= Scalar expectancy =

Model of processes governing behavior controlled by time

The scalar timing or scalar expectancy theory (SET) is a model of the processes that govern behavior controlled by time. The model posits an internal clock, and particular memory and decision processes. SET is one of the most important models of animal timing behavior.

==History==
John Gibbon originally proposed SET to explain the temporally controlled behavior of non-human subjects. He initially used the model to account for a pattern of behavior seen in animals that are being reinforced at fixed-intervals, for example every 2 minutes. An animal that is well trained on such a fixed-interval schedule pauses after each reinforcement and then suddenly starts responding about two-thirds of the way through the new interval. (See operant conditioning) The model explains how the animal's behavior is controlled by time in this manner. Gibbon and others later elaborated the model and applied it to a variety of other timing phenomena.

==Summary of the model==
SET assumes that the animal has a clock, a working memory, a reference memory, and a decision process. The clock contains a discrete pacemaker that generates pulses like the ticks a mechanical clock. A stimulus that signals the start of a timed interval closes a switch, allowing pulses to enter an accumulator. The resulting accumulation of pulses represents elapsed time, and this time value is continuously sent to a working memory. When reinforcement happens at the end of the timed interval, the time value is stored in a long-term reference memory. This time-to-reinforcement in reference memory represents the expected time to reinforcement.

Key to the SET model is the decision process that controls timing behavior. While the animal is timing some interval it continually compares the current time (stored in working memory) to the expected time (stored in reference memory). Specifically, the animal continually samples from its memory of past times at which reinforcement occurred and compares this memory sample with the current time on its clock. When the two values are close to one another the animal responds; when they are far enough apart, the animal stops responding. To make this comparison, it computes the ratio of the two values; when the ratio is less than a certain value it responds, when the ratio is larger it does not respond.
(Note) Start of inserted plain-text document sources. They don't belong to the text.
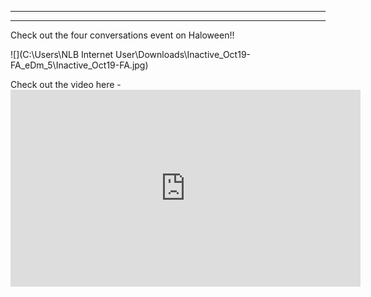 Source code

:

---





---





Check out the four conversations event on Haloween!!



![](C:\Users\NLB Internet User\Downloads\Inactive_Oct19-FA_eDm_5\Inactive_Oct19-FA.jpg)



Check out the video here - <iframe width="560" height="315" src="https://www.youtube.com/embed/kuTk6Y0kfWc" frameborder="0" allow="accelerometer; autoplay; encrypted-media; gyroscope; picture-in-picture" allowfullscreen></iframe>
By using a ratio of current time to expected time, rather than, for example, simply subtracting one from the other, SET accounts for a key observation about animal and human timing. That is, timing precision is relative to the size of the interval being timed (See Accuracy and precision). This is the "scalar" property that gives the model its name. For example, when timing a 10 sec interval an animal might be precise to within 1 sec, whereas when timing a 100 sec interval the animal would be precise to only about 10 sec. Thus time perception is like the perception of lights, sounds, and other sensory events, where precision is also relative to the size (brightness, loudness, etc.) of the percept being judged. (See Weber-Fechner law.)
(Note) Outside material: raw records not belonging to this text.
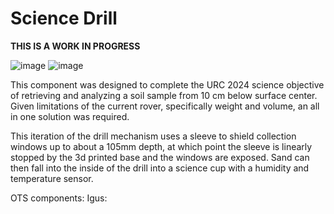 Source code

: # Science Drill

**THIS IS A WORK IN PROGRESS**


![image](https://github.com/ZachG1339/ZG-SpaceConcordia-Contributions/assets/121523537/372f2ef0-5001-494b-8dc7-6aee8d655f30)
![image](https://github.com/ZachG1339/ZG-SpaceConcordia-Contributions/assets/121523537/eafdca6b-0747-40b6-a5b4-fa623a4361ed)




This component was designed to complete the URC 2024 science objective of retrieving and analyzing a soil sample from 10 cm below surface center. Given limitations of the current rover, specifically weight and volume, an all in one solution was required.

This iteration of the drill mechanism uses a sleeve to shield collection windows up to about a 105mm depth, at which point the sleeve is linearly stopped by the 3d printed base and the windows are exposed. Sand can then fall into the inside of the drill into a science cup with a humidity and temperature sensor.


OTS components:
Igus:



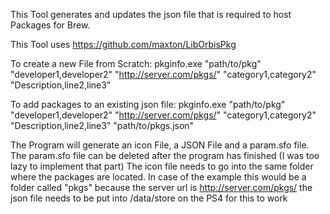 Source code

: This Tool generates and updates the json file that is required to host Packages for Brew.

This Tool uses https://github.com/maxton/LibOrbisPkg

To create a new File from Scratch: 
pkginfo.exe "path/to/pkg" "developer1,developer2" "http://server.com/pkgs/" "category1,category2" "Description,line2,line3"

To add packages to an existing  json file:
pkginfo.exe "path/to/pkg" "developer1,developer2" "http://server.com/pkgs/" "category1,category2" "Description,line2,line3" "path/to/pkgs.json"

The Program will generate an icon File, a JSON File and a param.sfo file. The param.sfo file can be deleted after the program has finished (I was too lazy to implement that part)
The icon file needs to go into the same folder where the packages are located. In case of the example this would be a folder called "pkgs" because the server url is http://server.com/pkgs/ the json file needs to be put into /data/store on the PS4 for this to work
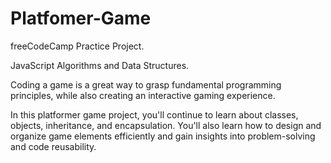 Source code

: # Platfomer-Game

freeCodeCamp Practice Project.

JavaScript Algorithms and Data Structures.


Coding a game is a great way to grasp fundamental programming principles, while also creating an interactive gaming experience.

In this platformer game project, you'll continue to learn about classes, objects, inheritance, and encapsulation. You'll also learn how to design and organize game elements efficiently and gain insights into problem-solving and code reusability.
A number of alternative models of timing have appeared over the years. These include Killeen’s Behavioral Theory of timing (BeT) model and Machado’s learning-to-time (LeT) model.

Moreover, there are some evidence that this property might not be valid in all ranges of durations. Additionally John Staddon argues that SET is inconsistent on explaining the location of temporal indifference point in temporal bisection procedure.

==Human mechanism==
In 1993, John Wearden claimed that human behavior exhibits appropriate scalar properties, as was indicated by experiments on internal production with concurrent chronometric counting. However, human timing behavior is undoubtedly more varied than animal timing behavior. A major factor responsible for this variability is attentional allocation.